De heerser van Videha [Nimi], die ze herkende als toegewijden van Nârâyana liet erover tevreden ze plaats nemen en betoonde ze de volle eer die ze verdienden. (Vedabase)

 

Tekst 27

Nederig zich voor de negen verbuigend, die oplichtten met een gloed als de zonen van Brahmâ [zie 4.22: 6], stelde de koning, in opperste staat van bovenzinnelijke verrukking, hen vragen.

Nederig voor hen negen neerbuigend die net als de zonen van Brahmâ [zie 4.22: 6] straalden in hun eigen gloed, ging de koning, helemaal in staat van bovenzinnelijke verrukking, er toe over hen vragen te stellen. (Vedabase)

 

Tekst 28

S'rî Videha [Nimi] zei: 'Ik beschouw u als directe metgezellen van de Allerhoogste Heer, de vijand van Madhu, als dienaren van Vishnu die rondtrekken ter wille van de zuivering van al de werelden.

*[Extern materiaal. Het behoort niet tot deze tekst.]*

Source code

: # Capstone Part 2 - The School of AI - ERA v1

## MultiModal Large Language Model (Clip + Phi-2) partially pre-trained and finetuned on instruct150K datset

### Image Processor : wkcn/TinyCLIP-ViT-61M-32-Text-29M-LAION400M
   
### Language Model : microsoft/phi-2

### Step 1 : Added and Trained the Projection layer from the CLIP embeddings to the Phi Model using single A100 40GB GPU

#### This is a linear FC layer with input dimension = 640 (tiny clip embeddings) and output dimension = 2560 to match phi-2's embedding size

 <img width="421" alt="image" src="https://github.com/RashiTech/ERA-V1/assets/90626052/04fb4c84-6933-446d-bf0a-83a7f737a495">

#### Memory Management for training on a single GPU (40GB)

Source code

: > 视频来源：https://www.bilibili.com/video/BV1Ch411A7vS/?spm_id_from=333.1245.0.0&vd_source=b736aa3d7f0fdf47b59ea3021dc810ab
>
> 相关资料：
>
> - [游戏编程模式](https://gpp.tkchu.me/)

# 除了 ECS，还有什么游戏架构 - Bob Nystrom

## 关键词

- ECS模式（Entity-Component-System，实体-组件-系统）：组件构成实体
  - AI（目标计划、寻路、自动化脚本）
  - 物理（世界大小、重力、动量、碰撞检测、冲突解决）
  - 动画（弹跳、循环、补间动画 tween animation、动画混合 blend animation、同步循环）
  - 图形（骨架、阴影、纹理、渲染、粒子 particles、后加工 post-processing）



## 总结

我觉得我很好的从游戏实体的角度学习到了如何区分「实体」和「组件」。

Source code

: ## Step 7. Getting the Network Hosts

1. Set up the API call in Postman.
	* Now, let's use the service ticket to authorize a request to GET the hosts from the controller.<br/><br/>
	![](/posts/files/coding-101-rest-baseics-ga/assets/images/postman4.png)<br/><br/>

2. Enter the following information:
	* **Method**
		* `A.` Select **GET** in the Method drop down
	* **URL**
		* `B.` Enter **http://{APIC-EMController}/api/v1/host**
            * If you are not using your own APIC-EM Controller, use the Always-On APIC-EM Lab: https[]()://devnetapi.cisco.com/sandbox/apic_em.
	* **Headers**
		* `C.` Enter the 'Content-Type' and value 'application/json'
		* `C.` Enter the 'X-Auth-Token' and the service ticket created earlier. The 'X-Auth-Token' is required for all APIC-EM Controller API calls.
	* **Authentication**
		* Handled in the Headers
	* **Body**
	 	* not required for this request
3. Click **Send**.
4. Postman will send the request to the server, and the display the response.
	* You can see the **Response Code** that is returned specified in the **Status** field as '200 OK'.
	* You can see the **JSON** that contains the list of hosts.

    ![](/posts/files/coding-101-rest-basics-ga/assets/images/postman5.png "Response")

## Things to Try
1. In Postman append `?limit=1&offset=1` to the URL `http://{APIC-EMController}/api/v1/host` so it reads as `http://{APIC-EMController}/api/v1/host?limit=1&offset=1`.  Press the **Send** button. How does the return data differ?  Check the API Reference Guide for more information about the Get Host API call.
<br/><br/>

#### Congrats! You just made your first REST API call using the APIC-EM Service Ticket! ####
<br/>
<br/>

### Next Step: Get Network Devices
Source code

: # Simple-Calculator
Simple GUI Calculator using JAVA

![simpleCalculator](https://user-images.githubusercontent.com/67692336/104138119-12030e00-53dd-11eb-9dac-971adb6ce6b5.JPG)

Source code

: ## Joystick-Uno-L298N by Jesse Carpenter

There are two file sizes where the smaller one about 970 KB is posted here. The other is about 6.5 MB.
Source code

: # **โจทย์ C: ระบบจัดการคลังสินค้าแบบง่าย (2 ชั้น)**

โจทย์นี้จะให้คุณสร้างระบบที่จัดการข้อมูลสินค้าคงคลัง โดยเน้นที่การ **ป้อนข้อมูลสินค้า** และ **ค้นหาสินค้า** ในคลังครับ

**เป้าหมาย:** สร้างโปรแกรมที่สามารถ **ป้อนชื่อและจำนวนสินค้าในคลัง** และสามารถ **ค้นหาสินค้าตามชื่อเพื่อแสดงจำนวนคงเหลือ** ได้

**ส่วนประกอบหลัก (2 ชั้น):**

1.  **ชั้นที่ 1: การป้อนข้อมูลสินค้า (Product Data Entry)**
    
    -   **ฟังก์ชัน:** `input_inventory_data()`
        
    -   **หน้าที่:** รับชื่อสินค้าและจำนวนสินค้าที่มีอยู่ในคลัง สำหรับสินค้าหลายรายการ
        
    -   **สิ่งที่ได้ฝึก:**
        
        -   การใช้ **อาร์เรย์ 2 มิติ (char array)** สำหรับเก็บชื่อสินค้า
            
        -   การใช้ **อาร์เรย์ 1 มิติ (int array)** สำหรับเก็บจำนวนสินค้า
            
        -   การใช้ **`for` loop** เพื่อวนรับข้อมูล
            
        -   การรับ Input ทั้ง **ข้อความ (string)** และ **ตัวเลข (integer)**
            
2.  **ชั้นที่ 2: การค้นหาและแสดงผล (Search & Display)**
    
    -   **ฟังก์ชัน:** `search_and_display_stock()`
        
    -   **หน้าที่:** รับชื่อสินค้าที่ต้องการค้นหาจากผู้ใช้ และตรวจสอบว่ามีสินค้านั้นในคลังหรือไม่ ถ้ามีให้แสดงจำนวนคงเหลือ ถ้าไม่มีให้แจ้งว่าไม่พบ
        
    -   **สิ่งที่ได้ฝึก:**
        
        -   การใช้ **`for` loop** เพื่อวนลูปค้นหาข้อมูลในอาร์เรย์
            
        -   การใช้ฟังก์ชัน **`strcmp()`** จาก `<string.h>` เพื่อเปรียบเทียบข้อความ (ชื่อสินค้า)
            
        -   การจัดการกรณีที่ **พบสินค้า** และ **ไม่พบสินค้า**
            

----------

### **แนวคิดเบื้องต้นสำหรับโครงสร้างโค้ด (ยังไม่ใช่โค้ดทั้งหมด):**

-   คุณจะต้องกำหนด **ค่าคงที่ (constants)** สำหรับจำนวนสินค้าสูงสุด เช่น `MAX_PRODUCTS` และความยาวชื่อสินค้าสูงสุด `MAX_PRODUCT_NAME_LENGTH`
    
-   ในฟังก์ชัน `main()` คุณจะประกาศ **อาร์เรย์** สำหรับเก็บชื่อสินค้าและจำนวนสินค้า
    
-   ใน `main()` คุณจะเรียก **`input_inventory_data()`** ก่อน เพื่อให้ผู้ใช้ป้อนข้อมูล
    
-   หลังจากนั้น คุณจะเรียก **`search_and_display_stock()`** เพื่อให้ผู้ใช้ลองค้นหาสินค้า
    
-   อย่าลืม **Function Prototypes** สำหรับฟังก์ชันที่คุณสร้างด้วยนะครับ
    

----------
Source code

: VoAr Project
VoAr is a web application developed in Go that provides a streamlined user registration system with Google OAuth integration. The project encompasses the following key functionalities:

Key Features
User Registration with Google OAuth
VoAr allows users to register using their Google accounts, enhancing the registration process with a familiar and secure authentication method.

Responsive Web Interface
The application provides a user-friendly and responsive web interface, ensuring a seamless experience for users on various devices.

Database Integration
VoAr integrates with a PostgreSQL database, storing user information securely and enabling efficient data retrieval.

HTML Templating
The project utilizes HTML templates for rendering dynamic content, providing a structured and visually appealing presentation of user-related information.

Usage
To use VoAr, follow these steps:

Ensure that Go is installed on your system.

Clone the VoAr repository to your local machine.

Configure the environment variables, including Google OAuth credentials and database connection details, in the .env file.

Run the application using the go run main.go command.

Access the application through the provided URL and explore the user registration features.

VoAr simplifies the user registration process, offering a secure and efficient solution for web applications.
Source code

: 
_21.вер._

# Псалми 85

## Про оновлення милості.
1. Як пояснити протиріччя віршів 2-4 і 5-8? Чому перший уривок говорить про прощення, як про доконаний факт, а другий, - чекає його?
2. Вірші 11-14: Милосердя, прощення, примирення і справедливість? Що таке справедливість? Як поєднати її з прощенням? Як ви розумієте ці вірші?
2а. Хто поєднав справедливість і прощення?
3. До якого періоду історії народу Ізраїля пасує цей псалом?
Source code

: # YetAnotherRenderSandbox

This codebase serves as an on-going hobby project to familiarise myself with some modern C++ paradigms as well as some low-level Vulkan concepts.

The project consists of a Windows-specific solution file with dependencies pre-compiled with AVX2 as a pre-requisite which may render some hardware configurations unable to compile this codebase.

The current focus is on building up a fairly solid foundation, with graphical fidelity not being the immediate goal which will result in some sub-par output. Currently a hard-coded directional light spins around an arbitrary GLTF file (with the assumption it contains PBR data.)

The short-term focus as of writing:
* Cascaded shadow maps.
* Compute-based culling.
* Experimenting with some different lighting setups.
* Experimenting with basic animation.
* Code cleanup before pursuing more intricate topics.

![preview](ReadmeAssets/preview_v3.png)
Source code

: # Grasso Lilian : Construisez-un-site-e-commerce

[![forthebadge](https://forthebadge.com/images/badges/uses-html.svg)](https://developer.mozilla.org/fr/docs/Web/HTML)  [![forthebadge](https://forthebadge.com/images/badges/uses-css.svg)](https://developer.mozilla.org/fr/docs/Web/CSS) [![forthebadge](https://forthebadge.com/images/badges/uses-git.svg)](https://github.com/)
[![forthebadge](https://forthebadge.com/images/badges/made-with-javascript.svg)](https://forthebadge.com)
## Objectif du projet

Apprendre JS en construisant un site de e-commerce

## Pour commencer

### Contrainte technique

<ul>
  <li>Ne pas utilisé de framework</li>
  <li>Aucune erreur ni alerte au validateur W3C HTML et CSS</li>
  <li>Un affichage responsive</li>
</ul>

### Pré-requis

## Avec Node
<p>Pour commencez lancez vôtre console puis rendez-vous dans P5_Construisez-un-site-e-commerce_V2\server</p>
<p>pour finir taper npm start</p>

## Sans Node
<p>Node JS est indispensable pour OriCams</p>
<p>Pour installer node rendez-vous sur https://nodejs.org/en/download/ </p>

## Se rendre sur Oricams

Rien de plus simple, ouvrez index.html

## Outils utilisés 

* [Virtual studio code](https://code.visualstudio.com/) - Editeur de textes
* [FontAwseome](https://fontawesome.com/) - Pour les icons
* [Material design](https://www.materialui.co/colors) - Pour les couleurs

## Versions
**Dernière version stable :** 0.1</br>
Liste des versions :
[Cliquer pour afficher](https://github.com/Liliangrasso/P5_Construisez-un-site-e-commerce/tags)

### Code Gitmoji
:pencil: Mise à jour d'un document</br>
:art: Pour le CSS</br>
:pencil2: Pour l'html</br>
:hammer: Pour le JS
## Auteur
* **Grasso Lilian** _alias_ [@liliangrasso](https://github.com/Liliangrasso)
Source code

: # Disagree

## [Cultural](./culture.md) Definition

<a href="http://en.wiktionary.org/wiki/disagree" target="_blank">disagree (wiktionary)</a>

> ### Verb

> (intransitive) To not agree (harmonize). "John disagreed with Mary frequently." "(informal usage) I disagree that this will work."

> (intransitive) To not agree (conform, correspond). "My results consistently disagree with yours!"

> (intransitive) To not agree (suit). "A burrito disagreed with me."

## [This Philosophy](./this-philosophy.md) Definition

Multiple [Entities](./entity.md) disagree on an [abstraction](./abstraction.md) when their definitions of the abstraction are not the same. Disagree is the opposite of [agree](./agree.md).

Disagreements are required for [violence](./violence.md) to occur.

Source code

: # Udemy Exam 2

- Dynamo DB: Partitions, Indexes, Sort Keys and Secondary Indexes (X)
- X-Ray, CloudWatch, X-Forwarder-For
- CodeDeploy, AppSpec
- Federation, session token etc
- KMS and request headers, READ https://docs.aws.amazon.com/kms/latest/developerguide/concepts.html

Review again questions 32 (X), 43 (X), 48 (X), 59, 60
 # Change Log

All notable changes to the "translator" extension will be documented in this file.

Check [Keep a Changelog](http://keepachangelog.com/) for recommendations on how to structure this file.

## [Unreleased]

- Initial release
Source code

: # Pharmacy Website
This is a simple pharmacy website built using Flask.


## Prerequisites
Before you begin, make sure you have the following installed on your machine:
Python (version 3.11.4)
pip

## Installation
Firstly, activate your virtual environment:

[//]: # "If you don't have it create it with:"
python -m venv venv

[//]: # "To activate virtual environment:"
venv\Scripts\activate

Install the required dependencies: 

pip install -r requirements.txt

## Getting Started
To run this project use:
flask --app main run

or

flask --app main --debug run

S'rî Videha [Nimi] zei: 'Ik beschouw u als directe metgezellen van de Allerhoogste Heer, de vijand van Madhu; inderdaad als zijnde dienaren van Vishnu die zich rondbewegen voor de zuivering van alle werelden. (Vedabase)

 

Tekst 29

Ik denk dat het bereiken van omgang met hen die de Heer van Vaikunthha dierbaar zijn, net zo moeilijk is als het voor belichaamde wezens is om een menselijk lichaam te verwerven dat men ieder moment weer kan verliezen [zie ook B.G. 8: 16 & 16: 19-20].

Ik denk dat het reiken tot de omgang met hen die de Heer van Vaikunthha dierbaar zijn net zo moeilijk is als het voor belichaamde wezens is het menselijk lichaam te verwerven dat men ieder moment weer kan verliezen [zie ook B.G. 8: 16 & 16: 19-20]. (Vedabase)

 

Tekst 30

Daarom vraag ik u, o zondelozen, wat het hoogste goed zou zijn in deze materiële oceaan, waar, voor menselijke wezens, de grootste schat eruit bestaat slechts een enkel moment het gezelschap te genieten van de toegewijden.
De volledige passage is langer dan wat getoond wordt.